“You pays your money and you takes your choice!”
The carnival barker called out to festival goers, trying to entice them to play games of chance. He knew, and they knew, that there was no winning. All contests were rigged in favor of the Blackwell Bros. Mystery Circus. Still they came, laying down their hard-earned coins in hopes of taking home a prize.
Further down the midway, patrons lined up outside the fortune-teller’s tent, a self-professed gypsy with the gift of sight. She took their money too, asking for a silver forint as a talisman for her augury. A personal item held closely will give away secrets if you know how to ask.
No one knew how old Talaitha was, only that she had been with the circus longer than anyone, even their ring master. She knew things about people, things that even they didn’t know. The milky cataract in her left eye added to her enigmatic presence. She used the affliction to her advantage, playing up her reputation for casting hexes to pry more money from her prey.
Mirela waited in line for hours to visit the fortune teller, her coin held tightly in her hand. Sitting across from the old woman in her darkened tent, the girl held out her offering. As Talaitha picked the silver up, her fingers brushed against Mirela’s palm.
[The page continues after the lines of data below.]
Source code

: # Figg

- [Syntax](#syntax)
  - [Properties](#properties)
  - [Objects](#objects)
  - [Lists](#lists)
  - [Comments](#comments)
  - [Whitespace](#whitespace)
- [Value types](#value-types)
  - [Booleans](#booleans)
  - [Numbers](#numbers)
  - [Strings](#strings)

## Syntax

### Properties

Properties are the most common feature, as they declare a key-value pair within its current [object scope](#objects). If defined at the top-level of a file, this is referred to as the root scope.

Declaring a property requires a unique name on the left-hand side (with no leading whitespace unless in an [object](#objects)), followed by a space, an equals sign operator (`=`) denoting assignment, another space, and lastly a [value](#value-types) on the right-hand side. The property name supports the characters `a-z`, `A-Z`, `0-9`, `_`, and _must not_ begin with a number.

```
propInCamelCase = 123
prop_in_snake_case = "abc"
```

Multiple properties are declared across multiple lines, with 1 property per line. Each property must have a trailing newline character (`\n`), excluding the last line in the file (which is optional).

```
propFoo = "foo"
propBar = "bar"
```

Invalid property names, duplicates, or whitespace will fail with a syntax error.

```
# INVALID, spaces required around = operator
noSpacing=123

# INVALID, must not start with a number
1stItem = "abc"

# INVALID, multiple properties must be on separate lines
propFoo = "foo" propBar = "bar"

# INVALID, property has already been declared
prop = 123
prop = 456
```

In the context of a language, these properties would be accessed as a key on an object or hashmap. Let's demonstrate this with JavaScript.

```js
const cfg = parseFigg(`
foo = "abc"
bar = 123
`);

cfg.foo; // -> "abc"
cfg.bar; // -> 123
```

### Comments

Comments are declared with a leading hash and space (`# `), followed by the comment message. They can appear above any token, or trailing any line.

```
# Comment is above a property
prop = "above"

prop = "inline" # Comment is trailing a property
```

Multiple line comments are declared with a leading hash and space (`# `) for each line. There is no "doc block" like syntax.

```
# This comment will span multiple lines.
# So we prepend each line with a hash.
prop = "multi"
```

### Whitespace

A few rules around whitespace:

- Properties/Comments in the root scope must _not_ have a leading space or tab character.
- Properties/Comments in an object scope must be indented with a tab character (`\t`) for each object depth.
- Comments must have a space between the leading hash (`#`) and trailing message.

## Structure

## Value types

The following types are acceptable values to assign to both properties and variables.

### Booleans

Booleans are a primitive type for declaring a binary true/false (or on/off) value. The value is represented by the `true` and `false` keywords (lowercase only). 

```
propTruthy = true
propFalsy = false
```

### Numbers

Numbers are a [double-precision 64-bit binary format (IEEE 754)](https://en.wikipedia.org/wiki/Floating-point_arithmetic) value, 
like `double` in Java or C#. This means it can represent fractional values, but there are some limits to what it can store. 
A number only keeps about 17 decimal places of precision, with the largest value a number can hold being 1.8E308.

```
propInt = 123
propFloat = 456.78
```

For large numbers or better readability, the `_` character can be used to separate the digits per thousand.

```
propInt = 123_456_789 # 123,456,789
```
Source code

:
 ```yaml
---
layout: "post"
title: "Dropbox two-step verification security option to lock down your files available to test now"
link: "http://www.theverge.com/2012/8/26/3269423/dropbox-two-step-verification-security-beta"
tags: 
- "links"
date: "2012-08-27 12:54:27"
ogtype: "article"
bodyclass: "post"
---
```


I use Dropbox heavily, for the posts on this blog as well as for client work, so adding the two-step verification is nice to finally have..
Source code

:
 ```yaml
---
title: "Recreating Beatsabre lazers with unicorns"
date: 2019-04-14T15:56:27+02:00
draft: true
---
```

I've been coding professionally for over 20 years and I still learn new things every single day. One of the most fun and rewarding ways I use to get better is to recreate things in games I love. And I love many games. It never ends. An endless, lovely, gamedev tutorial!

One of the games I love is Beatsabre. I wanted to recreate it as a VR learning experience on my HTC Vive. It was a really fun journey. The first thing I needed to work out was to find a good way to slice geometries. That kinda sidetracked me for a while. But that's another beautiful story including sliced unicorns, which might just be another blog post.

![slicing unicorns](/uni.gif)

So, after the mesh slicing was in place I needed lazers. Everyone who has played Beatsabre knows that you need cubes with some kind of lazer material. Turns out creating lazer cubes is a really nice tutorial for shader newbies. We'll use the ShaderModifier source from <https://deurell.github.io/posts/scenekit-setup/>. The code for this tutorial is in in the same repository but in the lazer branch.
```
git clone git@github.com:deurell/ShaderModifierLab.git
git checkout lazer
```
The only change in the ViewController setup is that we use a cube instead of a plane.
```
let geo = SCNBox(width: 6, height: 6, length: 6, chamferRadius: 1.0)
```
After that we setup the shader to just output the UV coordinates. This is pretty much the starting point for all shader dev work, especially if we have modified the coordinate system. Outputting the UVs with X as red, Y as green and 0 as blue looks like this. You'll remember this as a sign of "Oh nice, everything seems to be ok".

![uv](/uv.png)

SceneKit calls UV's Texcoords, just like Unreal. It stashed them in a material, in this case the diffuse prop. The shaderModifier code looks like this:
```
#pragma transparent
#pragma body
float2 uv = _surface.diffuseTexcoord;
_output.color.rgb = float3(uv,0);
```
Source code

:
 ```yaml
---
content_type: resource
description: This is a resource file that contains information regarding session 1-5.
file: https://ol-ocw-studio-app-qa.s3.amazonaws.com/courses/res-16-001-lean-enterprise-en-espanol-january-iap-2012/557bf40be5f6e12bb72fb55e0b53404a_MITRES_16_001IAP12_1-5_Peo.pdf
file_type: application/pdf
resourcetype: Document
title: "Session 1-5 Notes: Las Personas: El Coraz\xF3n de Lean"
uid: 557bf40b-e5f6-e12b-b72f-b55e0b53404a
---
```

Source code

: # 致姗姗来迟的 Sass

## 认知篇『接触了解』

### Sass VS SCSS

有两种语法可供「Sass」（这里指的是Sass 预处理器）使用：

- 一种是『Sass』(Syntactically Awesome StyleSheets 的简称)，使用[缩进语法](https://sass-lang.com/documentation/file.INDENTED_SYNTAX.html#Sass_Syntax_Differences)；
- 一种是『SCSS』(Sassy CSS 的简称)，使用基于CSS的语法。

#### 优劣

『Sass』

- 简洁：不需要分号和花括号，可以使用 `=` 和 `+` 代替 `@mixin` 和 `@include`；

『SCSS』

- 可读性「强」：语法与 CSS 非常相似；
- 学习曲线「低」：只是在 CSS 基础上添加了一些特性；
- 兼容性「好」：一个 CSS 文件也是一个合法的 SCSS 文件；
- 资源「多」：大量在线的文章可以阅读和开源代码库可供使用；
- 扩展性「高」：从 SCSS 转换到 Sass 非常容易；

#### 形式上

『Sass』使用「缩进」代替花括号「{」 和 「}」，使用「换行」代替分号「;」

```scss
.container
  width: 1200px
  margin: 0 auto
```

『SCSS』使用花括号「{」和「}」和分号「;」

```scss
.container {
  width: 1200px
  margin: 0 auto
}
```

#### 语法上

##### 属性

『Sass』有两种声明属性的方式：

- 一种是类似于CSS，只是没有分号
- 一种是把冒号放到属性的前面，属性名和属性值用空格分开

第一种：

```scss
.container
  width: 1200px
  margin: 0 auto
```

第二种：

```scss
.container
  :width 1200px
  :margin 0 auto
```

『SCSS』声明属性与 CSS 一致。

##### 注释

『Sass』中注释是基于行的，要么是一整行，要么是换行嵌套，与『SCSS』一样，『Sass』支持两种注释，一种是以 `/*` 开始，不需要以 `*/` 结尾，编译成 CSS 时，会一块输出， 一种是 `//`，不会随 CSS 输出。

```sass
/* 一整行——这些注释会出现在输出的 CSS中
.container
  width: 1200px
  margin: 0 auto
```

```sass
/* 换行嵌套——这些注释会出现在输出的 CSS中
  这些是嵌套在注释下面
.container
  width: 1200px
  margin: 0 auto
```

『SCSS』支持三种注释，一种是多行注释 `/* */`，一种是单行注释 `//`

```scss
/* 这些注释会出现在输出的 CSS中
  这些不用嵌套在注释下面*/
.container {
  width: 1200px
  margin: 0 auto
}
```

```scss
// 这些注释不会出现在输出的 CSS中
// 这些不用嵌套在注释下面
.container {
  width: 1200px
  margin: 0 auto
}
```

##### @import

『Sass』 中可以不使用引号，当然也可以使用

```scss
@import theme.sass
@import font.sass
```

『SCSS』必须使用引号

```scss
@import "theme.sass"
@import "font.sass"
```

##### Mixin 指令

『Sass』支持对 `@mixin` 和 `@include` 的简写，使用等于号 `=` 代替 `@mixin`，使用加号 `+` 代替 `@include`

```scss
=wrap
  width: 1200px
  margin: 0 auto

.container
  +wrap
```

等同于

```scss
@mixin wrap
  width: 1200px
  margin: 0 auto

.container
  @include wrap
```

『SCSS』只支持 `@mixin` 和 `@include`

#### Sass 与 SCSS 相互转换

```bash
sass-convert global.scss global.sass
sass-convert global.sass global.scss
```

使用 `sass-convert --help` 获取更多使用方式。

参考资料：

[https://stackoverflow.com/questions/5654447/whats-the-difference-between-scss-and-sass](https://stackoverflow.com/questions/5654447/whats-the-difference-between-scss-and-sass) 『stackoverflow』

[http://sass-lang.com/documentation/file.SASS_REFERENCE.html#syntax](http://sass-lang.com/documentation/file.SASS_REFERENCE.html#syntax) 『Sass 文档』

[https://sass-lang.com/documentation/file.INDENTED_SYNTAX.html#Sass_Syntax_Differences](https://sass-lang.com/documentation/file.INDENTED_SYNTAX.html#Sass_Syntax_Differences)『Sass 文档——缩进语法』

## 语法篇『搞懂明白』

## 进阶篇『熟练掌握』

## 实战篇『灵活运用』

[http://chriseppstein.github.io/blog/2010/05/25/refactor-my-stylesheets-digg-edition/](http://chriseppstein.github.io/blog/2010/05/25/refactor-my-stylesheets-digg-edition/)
The girl drew back her hand with a hiss, angry red spots appearing on her skin where the old woman touched her.
Feeling the burn of power from Mirela, the old woman dropped the coin, then held her scalded fingertips to her lips, trying to cool the fire. The girl’s face went slack, and all light fell from her eyes as she began mumbling incoherently. Talaitha felt the tingle of fear creep up her spine as she realized what was happening.
As Mirela came back to herself, the old woman placed the coin on the table between them, avoiding touching the girl again.
“Tell me what you saw, child,” Talaitha said. “What is my fate?”